(Stored dataset items)
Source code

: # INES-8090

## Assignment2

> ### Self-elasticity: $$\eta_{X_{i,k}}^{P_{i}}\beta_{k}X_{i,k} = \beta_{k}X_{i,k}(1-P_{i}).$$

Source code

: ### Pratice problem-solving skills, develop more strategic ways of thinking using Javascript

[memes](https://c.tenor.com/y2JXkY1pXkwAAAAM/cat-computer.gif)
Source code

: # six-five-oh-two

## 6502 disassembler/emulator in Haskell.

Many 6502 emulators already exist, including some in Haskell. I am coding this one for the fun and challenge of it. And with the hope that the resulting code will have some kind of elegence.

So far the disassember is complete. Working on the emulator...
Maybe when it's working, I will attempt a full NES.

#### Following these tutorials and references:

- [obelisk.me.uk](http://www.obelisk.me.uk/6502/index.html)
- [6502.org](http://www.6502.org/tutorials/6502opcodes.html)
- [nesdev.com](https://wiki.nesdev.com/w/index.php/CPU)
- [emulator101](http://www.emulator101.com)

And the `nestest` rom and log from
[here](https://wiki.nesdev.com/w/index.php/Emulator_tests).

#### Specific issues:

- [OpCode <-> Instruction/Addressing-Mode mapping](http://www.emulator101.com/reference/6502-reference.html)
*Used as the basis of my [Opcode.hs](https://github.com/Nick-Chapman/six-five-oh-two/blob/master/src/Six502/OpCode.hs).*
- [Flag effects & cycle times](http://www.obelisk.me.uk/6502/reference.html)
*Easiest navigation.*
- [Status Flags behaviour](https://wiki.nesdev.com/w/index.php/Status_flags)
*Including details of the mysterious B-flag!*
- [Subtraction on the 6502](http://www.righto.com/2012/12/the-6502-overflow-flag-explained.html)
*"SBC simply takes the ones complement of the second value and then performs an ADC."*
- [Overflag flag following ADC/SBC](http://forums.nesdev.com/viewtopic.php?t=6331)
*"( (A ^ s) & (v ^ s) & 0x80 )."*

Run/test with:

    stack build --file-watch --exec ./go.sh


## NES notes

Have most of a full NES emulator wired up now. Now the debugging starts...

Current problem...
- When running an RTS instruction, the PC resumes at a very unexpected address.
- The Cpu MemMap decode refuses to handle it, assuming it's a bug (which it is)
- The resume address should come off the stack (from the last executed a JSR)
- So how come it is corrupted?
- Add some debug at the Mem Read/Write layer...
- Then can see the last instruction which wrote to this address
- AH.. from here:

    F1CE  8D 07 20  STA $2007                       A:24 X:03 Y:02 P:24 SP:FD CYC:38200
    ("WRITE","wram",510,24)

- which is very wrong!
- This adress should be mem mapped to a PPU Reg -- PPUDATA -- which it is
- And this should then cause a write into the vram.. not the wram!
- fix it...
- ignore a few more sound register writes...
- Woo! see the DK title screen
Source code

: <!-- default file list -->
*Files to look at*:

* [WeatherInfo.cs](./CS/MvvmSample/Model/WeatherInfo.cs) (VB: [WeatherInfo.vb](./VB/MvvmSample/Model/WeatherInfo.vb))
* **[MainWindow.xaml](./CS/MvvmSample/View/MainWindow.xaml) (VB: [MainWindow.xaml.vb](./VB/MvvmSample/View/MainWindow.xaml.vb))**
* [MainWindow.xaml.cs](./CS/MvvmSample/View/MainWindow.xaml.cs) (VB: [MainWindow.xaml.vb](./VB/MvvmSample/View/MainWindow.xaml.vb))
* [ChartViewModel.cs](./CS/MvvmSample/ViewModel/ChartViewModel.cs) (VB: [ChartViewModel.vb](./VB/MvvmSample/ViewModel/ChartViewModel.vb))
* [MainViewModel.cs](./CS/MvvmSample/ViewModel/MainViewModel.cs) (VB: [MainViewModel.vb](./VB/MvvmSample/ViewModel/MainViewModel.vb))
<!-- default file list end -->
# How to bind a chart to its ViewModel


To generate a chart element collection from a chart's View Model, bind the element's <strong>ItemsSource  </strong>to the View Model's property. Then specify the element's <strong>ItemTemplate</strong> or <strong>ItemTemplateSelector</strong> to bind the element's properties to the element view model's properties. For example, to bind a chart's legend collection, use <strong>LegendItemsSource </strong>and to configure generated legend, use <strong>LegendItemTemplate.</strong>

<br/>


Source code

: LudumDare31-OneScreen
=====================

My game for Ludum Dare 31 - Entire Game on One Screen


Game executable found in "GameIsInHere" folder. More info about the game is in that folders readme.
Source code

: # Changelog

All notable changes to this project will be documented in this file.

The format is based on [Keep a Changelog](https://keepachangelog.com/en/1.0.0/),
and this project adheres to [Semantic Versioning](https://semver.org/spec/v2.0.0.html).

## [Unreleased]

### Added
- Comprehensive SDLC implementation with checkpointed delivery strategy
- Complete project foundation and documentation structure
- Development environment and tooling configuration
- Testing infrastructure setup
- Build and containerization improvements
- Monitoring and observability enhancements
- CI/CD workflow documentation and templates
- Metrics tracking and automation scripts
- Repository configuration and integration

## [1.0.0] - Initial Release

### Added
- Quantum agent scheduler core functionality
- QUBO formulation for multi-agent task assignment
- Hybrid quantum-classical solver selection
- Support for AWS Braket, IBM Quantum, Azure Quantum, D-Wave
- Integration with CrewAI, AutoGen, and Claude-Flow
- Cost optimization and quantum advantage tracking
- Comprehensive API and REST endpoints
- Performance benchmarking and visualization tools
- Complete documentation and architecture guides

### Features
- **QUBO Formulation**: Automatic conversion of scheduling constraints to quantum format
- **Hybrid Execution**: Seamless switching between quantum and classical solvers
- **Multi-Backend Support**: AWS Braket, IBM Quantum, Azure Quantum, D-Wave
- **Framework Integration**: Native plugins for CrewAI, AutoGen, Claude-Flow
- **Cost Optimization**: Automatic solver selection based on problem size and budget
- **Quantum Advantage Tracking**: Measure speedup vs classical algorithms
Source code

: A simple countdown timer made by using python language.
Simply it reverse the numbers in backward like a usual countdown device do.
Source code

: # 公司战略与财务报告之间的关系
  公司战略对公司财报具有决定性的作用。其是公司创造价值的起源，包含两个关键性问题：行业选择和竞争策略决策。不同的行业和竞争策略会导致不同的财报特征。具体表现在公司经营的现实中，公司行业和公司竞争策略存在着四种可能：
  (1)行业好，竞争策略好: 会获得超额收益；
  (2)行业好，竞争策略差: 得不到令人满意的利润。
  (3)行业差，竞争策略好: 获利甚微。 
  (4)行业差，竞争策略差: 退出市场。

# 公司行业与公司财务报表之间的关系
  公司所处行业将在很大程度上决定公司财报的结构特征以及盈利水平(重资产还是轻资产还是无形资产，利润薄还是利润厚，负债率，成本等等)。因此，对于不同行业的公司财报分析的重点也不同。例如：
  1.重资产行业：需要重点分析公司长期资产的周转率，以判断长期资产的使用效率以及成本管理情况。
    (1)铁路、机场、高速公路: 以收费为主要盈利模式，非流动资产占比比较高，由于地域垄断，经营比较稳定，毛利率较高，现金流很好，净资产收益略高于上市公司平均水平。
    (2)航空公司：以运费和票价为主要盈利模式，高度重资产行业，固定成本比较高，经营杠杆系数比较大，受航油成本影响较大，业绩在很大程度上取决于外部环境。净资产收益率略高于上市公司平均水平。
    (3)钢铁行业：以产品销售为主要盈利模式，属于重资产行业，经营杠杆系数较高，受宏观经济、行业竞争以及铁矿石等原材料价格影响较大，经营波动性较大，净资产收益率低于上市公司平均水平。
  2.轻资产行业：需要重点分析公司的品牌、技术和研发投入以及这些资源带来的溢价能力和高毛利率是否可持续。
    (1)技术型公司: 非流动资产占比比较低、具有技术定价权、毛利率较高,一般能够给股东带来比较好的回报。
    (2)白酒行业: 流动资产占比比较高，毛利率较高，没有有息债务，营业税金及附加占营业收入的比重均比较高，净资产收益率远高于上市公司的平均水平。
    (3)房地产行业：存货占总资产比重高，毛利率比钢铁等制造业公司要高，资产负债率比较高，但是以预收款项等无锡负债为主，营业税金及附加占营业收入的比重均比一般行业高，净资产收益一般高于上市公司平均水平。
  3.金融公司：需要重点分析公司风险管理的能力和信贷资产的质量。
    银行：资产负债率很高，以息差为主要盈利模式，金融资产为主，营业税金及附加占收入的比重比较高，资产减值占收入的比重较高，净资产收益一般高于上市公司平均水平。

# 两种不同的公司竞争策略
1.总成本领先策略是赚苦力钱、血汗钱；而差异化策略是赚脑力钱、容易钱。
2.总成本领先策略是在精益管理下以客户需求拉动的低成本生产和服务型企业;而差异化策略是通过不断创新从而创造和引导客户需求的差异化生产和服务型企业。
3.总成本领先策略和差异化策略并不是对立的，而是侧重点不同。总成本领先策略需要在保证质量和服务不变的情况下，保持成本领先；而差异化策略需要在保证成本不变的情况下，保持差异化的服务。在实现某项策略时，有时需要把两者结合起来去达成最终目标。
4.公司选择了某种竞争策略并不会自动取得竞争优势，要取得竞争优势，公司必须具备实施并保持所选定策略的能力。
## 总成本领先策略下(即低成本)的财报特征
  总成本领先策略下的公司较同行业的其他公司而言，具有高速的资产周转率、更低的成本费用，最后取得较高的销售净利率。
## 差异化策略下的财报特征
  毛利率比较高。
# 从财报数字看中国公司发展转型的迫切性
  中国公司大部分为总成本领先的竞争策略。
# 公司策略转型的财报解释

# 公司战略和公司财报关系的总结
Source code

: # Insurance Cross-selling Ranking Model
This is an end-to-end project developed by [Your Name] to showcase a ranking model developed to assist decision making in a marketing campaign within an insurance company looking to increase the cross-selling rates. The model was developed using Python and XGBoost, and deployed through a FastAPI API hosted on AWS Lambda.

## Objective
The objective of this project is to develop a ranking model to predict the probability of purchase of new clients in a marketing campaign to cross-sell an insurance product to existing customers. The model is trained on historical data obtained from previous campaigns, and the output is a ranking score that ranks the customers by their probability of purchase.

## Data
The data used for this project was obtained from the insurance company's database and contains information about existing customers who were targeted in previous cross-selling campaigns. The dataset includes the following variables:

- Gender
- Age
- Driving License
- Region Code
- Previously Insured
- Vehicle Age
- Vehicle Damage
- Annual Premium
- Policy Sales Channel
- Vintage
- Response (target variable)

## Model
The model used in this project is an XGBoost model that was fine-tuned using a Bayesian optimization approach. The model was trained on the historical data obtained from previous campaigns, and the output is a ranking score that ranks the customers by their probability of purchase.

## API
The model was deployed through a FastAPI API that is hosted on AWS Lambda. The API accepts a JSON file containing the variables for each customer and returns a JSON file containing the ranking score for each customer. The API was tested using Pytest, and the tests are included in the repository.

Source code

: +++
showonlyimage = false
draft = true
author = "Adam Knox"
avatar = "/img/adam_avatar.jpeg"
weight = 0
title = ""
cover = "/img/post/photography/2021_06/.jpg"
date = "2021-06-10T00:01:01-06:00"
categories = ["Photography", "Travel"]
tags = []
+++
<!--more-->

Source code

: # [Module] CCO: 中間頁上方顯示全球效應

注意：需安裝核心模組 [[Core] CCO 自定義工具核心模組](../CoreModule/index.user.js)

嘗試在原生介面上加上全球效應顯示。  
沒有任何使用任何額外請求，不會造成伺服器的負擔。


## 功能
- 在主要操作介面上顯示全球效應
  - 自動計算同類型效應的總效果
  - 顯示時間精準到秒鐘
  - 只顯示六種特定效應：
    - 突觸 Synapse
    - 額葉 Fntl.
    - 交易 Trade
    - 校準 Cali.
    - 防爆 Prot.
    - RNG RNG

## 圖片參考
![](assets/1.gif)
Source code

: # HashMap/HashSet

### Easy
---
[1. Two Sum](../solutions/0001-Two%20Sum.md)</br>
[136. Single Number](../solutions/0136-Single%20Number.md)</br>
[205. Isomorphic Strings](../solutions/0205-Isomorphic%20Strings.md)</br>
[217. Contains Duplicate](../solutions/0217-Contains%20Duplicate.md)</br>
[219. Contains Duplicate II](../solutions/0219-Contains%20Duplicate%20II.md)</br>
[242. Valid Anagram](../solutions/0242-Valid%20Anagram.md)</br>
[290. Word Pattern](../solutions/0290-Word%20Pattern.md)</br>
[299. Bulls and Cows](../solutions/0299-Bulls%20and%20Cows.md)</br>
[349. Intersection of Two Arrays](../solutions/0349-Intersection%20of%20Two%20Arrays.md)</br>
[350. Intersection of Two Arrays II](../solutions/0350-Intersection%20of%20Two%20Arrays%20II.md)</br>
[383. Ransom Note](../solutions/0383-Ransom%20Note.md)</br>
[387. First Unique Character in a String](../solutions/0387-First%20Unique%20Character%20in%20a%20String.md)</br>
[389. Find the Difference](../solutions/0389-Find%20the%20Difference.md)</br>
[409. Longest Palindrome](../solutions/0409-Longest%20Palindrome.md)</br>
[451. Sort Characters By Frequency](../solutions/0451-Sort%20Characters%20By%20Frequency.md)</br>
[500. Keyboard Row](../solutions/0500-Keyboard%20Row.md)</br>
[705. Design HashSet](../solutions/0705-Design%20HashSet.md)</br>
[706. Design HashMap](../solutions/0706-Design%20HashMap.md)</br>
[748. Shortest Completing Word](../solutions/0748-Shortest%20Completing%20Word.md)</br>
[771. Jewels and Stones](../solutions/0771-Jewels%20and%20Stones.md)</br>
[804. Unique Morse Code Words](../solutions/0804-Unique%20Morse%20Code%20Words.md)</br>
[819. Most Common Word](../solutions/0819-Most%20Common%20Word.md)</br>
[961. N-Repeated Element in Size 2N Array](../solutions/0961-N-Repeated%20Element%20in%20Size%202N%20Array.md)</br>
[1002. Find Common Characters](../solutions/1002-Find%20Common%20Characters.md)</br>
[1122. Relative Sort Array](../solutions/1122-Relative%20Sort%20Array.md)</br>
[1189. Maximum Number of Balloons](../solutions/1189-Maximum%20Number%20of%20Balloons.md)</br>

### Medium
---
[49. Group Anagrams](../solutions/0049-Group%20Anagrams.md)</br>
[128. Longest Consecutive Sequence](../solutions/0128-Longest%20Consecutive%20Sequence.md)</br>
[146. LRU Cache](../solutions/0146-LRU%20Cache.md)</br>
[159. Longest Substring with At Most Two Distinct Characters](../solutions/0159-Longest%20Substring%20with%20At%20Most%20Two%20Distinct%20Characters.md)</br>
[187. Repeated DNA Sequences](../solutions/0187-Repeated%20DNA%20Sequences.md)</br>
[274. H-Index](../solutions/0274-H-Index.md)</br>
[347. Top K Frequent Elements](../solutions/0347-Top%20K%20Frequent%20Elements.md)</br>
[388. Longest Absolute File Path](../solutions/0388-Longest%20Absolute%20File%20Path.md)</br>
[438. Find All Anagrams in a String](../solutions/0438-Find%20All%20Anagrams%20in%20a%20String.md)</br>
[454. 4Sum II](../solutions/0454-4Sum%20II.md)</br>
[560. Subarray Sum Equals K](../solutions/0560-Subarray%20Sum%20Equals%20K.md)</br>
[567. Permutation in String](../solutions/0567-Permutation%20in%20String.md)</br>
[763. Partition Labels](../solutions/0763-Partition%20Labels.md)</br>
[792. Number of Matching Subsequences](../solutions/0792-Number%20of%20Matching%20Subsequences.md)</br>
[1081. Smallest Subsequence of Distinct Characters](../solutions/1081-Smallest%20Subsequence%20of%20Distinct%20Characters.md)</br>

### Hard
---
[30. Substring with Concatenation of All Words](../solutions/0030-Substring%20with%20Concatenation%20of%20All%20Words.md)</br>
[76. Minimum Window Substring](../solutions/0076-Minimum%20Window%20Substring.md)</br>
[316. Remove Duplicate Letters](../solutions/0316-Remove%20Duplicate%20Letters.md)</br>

:: Problem requirements ::
The required output is the entries from their opening line through the line holding "## 6502 disassembler/emulator in Haskell.", repeated exactly, with both end lines kept.

:: Task answer ::
Source code

: # INES-8090

## Assignment2

> ### Self-elasticity: $$\eta_{X_{i,k}}^{P_{i}}\beta_{k}X_{i,k} = \beta_{k}X_{i,k}(1-P_{i}).$$

Source code

: ### Pratice problem-solving skills, develop more strategic ways of thinking using Javascript

[memes](https://c.tenor.com/y2JXkY1pXkwAAAAM/cat-computer.gif)
Source code

: # six-five-oh-two

## 6502 disassembler/emulator in Haskell.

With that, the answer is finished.